Yesterday was my birthday. It was a relatively nice day—don’t have huge complaints or worries about it.

But it was an obvious reminder of 1) my mortality; and 2) aging.

The concept of time is very obtuse to me. I don’t quite understand it. This is how I feel about birthdays.

Age is a nebulous thing to me. I often forget how old I am not because I think I’m older or younger than I am—it’s just difficult for me to believe my age is some way to explain my growth or experience.

Because your age doesn’t define the experiences you have.

Where I live, it’s illegal to buy alcohol under the age of 19; it is illegal to drive under the age of 16; and yet these are not definitive of people’s experiences. Kids under 19 drink, and kids under 16 have had the opportunity to get behind the wheel of a car.

I guess it’s just really hard for me to understand how so many actions can be defined or justified by our orbit around a giant ball of blazing gas. That’s the real gist of this post. I don’t get it. I don’t understand how age denotes maturity, experience, or qualification.

Like, yeah, of course I’m not going to say that 10-year-olds are mature, experience, and qualified enough to drive a car. When it’s in the younger years, the pre-pubescent years, the years where you need to buy new shoes because your feet keep growing—that’s different.

But now, post-pubescent and reaching a point of—dare I say it—stasis and decay… My age really shouldn’t matter too much. How old someone is doesn’t say how smart they are, how much they know about something, how experienced they are with it. Hell, I started working with HTML and CSS when I was 13, but I’m not going to tout 7+ years of experience—because no employer would look at my age and believe me.
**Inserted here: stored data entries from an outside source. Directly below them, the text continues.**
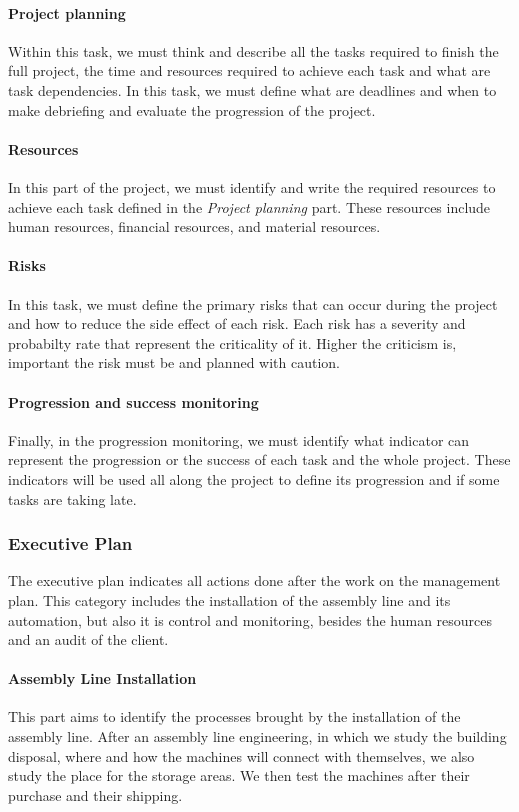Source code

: \paragraph{Project planning} Within this task, we must think and describe all the tasks required to finish the full project, the time and resources required to achieve each task and what are task dependencies.
In this task, we must define what are deadlines and when to make debriefing and evaluate the progression of the project.

\paragraph{Resources} In this part of the project, we must identify and write the required resources to achieve each task defined in the \emph{Project planning} part.
These resources include human resources, financial resources, and material resources.

\paragraph{Risks} In this task, we must define the primary risks that can occur during the project and how to reduce the side effect of each risk.
Each risk has a severity and probabilty rate that represent the criticality of it.
Higher the criticism is, important the risk must be and planned with caution.

\paragraph{Progression and success monitoring} Finally, in the progression monitoring, we must identify what indicator can represent the progression or the success of each task and the whole project.
These indicators will be used all along the project to define its progression and if some tasks are taking late.

\subsubsection{Executive Plan}

The executive plan indicates all actions done after the work on the management plan. 
This category includes the installation of the assembly line and its automation, but also it is control and monitoring, besides the human resources and an audit of the client.

\paragraph{Assembly Line Installation} This part aims to identify the processes brought by the installation of the assembly line. 
After an assembly line engineering, in which we study the building disposal, where and how the machines will connect with themselves, we also
study the place for the storage areas. 
We then test the machines after their purchase and their shipping. 

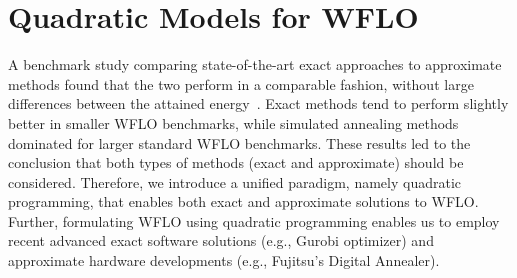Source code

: \documentclass[preprint,12pt]{elsarticle}
\begin{document}
%
%
%
%
%
%


\section{Quadratic Models for WFLO}
\label{sec:QUBO4WFLO}

A benchmark study comparing state-of-the-art exact approaches \cite{Zhang2014} to 
approximate methods found that the two perform in a comparable fashion, without large differences between
the attained energy~\cite{yang2019simulated}. Exact methods tend to perform slightly better
in smaller WFLO benchmarks, while simulated annealing methods dominated for larger standard WFLO benchmarks. 
These results led to the conclusion that both types of methods (exact and approximate) should be considered. Therefore, we introduce a unified paradigm, namely quadratic programming, that enables
both exact and approximate solutions to WFLO. Further, formulating WFLO using quadratic programming enables us to employ 
recent advanced exact software solutions (e.g., Gurobi optimizer) and approximate hardware developments 
(e.g., Fujitsu's Digital Annealer).


\end{document}
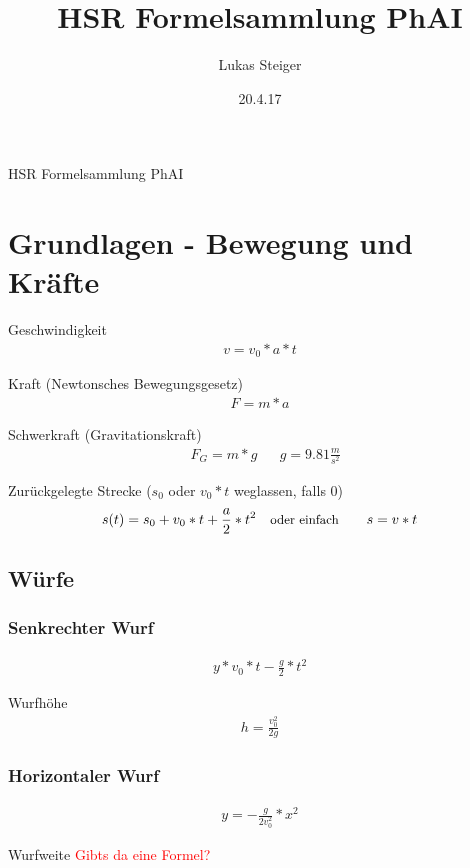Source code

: \documentclass[17pt]{extarticle}
\author{Lukas Steiger}
\title{HSR Formelsammlung PhAI}
\date{20.4.17}
\begin{document}
\begin{center}
	\huge{HSR Formelsammlung PhAI}
\end{center}
	
\section{Grundlagen - Bewegung und Kräfte}

	Geschwindigkeit
	\begin{align}
		v = v_{0} * a * t
	\end{align}
	
	Kraft \small{(Newtonsches Bewegungsgesetz)}
	\begin{align}
		F = m * a
	\end{align}
	
	Schwerkraft \small{(Gravitationskraft)}
	\begin{align}
		&F_{G} = m * g
		&&g = 9.81 \frac{m}{s^{2}} 
	\end{align}
	
	Zurückgelegte Strecke \small{($s_{0}$ oder $v_{0}*t$ weglassen, falls 0)}
	\begin{align}
		&s(t) = s_{0} + v_{0} * t + \frac{a}{2} * t^{2}
		&&\text{\small{oder einfach}}
		&&&s = v * t
	\end{align}

	\subsection{Würfe}

	\subsubsection{Senkrechter Wurf}
	\begin{align}
		y * v_{0} * t - \frac{g}{2} * t^{2}
	\end{align}
	
	Wurfhöhe
	\begin{align}
		h = \frac{v_{0}^{2}}{2g}
	\end{align}
	
	\subsubsection{Horizontaler Wurf}
	\begin{align}
		y = - \frac{g}{2v_{0}^{2}} * x^{2}
	\end{align}
	
	Wurfweite
	\textcolor{red}{Gibts da eine Formel?}
	
\end{document}
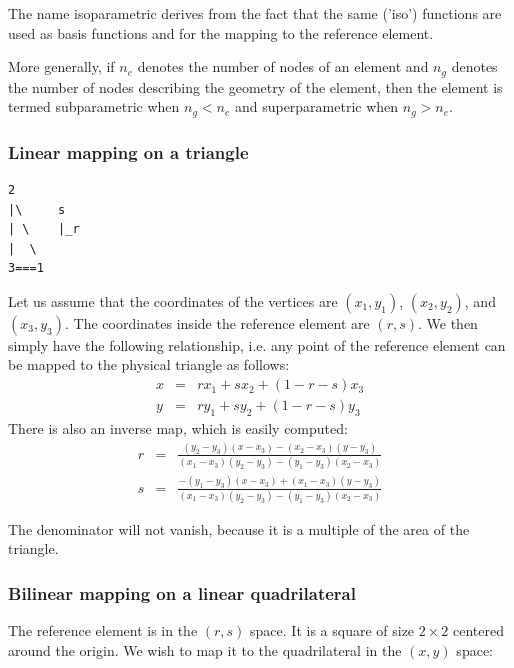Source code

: 
The name isoparametric derives from the fact that the same ('iso') 
functions are used as basis functions and for the mapping to the reference element.

More generally, if $n_e$ denotes the number of nodes of an element and $n_g$ denotes the 
number of nodes describing the geometry of the element, 
then the element is termed subparametric when $n_g<n_e$ and 
superparametric when $n_g>n_e$.
 

\subsubsection{Linear mapping on a triangle}

\begin{verbatim}
2
|\     s
| \    |_r
|  \
3===1
\end{verbatim}

Let us assume that the coordinates of the vertices are 
$(x_1,y_1)$,  
$(x_2,y_2)$, and 
$(x_3,y_3)$.
The coordinates inside the reference element are $(r,s)$. We then simply have the 
following relationship, i.e. any point of the reference element 
can be mapped to the physical triangle as follows:
\begin{eqnarray}
x&=& r x_1 + s x_2 + (1-r-s) x_3 \\
y&=& r y_1 + s y_2 + (1-r-s) y_3 
\end{eqnarray} 
There is also an inverse map, which is easily computed:
\begin{eqnarray}
r&=& \frac{(y_2-y_3)(x-x_3)-(x_2-x_3)(y-y_3)}{(x_1-x_3)(y_2-y_3)-(y_1-y_3)(x_2-x_3)} \\
s&=& \frac{-(y_1-y_3)(x-x_3)+(x_1-x_3)(y-y_3)}{(x_1-x_3)(y_2-y_3)-(y_1-y_3)(x_2-x_3)} 
\end{eqnarray} 
\begin{remark}
The denominator will not vanish, because it is a multiple of the area of the triangle.
\end{remark}

\subsubsection{Bilinear mapping on a linear quadrilateral}

The  reference element 
is in the $(r,s)$ space. It is a square of size $2\times2$ 
centered around the origin. We wish to map it to the quadrilateral in the $(x,y)$ space:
They wouldn’t believe I would’ve been self-teaching in different skills throughout my teenage years. Because, for some reason, your teenage years get discredited. What you do in your teens somehow doesn’t have the same impact as what you did after you turned 18 or after you started post-secondary school.

I hate liminal stages in life. Between infancy and childhood. Between childhood and teen. Between teen and young adult. Between young adult and adult. Between adult and elder.

I’m between young adult and adult, and I don’t like it, and there isn’t much I can do about the people who judge me based on 1) how old I am; or 2) how old I look.

Anyway, happy birthday to me. Another package of seasons in my life have passed by.